--- Records for this task ---

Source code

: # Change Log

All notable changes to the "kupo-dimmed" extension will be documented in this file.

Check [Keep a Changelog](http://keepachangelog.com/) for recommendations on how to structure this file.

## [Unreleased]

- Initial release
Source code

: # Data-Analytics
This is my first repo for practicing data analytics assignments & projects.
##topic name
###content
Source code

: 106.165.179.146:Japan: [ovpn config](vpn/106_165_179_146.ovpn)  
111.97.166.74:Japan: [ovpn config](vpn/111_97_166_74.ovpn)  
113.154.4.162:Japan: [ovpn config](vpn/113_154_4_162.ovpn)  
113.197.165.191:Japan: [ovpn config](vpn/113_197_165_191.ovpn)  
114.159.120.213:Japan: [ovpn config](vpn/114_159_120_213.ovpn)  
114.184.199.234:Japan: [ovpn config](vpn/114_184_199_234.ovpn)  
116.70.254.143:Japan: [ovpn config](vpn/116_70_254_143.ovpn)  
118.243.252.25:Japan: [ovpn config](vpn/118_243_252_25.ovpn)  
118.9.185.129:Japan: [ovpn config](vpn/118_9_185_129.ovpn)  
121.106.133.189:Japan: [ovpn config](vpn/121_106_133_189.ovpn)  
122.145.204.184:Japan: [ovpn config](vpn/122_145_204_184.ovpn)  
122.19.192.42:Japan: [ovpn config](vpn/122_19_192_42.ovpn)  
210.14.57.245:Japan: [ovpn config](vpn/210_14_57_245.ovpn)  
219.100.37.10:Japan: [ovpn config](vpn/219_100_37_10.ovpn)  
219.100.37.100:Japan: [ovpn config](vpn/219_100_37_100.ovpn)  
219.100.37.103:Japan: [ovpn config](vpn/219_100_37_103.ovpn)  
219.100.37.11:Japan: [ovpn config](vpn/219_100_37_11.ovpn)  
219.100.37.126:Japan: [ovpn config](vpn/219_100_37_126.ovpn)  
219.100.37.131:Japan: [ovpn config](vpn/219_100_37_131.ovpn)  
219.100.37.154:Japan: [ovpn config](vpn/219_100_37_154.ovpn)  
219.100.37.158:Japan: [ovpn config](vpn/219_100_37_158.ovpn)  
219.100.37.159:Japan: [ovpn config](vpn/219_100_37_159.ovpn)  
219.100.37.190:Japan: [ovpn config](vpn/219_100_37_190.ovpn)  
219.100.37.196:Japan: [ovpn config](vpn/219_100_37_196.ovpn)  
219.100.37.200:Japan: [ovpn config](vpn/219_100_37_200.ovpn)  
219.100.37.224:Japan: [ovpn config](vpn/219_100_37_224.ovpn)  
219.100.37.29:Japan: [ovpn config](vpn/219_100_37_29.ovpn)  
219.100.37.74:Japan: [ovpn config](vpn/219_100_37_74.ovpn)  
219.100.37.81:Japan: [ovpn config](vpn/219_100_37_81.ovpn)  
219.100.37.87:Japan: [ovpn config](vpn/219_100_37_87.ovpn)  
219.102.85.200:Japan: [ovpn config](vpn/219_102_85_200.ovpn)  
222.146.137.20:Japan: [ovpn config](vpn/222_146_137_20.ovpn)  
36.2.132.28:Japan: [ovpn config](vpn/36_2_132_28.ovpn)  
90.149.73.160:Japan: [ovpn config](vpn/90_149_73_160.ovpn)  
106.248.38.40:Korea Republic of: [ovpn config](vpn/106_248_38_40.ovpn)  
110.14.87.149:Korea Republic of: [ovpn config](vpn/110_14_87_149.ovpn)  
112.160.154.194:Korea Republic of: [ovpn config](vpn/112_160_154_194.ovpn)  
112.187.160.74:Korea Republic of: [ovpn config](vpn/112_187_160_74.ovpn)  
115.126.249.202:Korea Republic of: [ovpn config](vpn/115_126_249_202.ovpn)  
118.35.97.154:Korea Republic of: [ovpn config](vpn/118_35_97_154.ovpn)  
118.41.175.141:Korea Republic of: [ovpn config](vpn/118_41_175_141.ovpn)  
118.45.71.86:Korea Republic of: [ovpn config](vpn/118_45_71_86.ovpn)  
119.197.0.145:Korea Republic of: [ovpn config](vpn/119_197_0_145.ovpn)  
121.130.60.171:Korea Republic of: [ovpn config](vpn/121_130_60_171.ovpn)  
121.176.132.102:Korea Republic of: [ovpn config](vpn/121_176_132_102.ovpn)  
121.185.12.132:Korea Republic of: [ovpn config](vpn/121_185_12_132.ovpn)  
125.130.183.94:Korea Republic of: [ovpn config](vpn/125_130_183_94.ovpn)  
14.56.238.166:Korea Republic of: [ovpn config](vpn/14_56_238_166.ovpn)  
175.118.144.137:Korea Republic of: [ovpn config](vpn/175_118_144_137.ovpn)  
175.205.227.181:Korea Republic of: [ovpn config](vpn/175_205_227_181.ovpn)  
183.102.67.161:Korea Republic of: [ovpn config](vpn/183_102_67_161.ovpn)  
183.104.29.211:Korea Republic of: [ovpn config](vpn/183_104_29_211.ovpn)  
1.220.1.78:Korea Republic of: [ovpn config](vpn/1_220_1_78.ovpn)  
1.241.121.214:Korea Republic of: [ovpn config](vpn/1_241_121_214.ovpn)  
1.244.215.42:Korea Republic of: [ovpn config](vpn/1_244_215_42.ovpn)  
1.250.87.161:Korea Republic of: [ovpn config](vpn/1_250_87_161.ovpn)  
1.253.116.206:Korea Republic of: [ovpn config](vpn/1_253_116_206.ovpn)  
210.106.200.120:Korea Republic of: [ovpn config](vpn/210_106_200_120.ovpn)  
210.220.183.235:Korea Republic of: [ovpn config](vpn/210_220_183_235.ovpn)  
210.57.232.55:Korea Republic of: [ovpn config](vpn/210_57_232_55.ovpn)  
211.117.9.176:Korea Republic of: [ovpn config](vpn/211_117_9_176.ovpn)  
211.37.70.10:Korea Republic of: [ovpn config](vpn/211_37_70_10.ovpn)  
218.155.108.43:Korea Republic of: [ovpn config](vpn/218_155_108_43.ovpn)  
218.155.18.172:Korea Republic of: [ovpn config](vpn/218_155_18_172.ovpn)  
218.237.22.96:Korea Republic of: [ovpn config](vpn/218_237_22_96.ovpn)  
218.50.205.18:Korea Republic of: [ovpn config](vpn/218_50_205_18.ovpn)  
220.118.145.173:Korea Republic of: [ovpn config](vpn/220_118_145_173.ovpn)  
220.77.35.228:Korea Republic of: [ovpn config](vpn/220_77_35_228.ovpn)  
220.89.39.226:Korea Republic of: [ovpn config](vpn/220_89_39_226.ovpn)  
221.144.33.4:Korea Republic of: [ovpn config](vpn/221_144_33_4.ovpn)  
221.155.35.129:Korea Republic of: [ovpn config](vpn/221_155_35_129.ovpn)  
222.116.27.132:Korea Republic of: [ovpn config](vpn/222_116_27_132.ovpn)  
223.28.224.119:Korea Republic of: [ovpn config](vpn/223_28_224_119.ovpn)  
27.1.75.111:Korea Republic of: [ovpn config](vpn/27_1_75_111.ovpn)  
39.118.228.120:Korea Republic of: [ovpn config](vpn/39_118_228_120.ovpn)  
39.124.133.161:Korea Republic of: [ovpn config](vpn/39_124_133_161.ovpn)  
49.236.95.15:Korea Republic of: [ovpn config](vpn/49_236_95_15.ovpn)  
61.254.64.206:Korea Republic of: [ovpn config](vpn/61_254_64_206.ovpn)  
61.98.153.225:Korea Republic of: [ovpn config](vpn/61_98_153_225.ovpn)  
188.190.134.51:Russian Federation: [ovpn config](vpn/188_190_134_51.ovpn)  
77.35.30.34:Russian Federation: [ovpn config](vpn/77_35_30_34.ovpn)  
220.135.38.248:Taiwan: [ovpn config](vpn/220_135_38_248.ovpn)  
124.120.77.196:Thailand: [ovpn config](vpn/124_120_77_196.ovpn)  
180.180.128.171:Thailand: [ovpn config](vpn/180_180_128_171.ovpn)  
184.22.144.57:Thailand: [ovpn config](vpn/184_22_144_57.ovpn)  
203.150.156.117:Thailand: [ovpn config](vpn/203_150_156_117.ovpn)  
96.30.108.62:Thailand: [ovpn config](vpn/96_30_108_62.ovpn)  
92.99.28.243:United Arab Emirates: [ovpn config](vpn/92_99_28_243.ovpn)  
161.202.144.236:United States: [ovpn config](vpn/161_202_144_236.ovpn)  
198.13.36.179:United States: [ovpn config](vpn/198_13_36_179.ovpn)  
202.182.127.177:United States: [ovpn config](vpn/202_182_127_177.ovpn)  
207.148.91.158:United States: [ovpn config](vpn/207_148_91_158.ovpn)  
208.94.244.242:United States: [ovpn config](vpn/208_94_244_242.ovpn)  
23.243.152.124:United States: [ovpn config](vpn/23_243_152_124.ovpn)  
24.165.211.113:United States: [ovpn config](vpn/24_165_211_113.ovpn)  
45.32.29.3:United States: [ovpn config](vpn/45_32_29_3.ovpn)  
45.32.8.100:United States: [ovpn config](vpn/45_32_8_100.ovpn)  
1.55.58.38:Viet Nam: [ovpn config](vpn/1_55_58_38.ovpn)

--- What to produce ---
Please output the lines of the listing above that fall in the stretch from the one with "112.160.154.194:Korea Republic of: [ovpn" through the one with "210.220.183.235:Korea Republic of: [ovpn", exactly and only those.

--- Your solution ---
112.160.154.194:Korea Republic of: [ovpn config](vpn/112_160_154_194.ovpn)  
112.187.160.74:Korea Republic of: [ovpn config](vpn/112_187_160_74.ovpn)  
115.126.249.202:Korea Republic of: [ovpn config](vpn/115_126_249_202.ovpn)  
118.35.97.154:Korea Republic of: [ovpn config](vpn/118_35_97_154.ovpn)  
118.41.175.141:Korea Republic of: [ovpn config](vpn/118_41_175_141.ovpn)  
118.45.71.86:Korea Republic of: [ovpn config](vpn/118_45_71_86.ovpn)  
119.197.0.145:Korea Republic of: [ovpn config](vpn/119_197_0_145.ovpn)  
121.130.60.171:Korea Republic of: [ovpn config](vpn/121_130_60_171.ovpn)  
121.176.132.102:Korea Republic of: [ovpn config](vpn/121_176_132_102.ovpn)  
121.185.12.132:Korea Republic of: [ovpn config](vpn/121_185_12_132.ovpn)  
125.130.183.94:Korea Republic of: [ovpn config](vpn/125_130_183_94.ovpn)  
14.56.238.166:Korea Republic of: [ovpn config](vpn/14_56_238_166.ovpn)  
175.118.144.137:Korea Republic of: [ovpn config](vpn/175_118_144_137.ovpn)  
175.205.227.181:Korea Republic of: [ovpn config](vpn/175_205_227_181.ovpn)  
183.102.67.161:Korea Republic of: [ovpn config](vpn/183_102_67_161.ovpn)  
183.104.29.211:Korea Republic of: [ovpn config](vpn/183_104_29_211.ovpn)  
1.220.1.78:Korea Republic of: [ovpn config](vpn/1_220_1_78.ovpn)  
1.241.121.214:Korea Republic of: [ovpn config](vpn/1_241_121_214.ovpn)  
1.244.215.42:Korea Republic of: [ovpn config](vpn/1_244_215_42.ovpn)  
1.250.87.161:Korea Republic of: [ovpn config](vpn/1_250_87_161.ovpn)  
1.253.116.206:Korea Republic of: [ovpn config](vpn/1_253_116_206.ovpn)  
210.106.200.120:Korea Republic of: [ovpn config](vpn/210_106_200_120.ovpn)  
210.220.183.235:Korea Republic of: [ovpn config](vpn/210_220_183_235.ovpn)  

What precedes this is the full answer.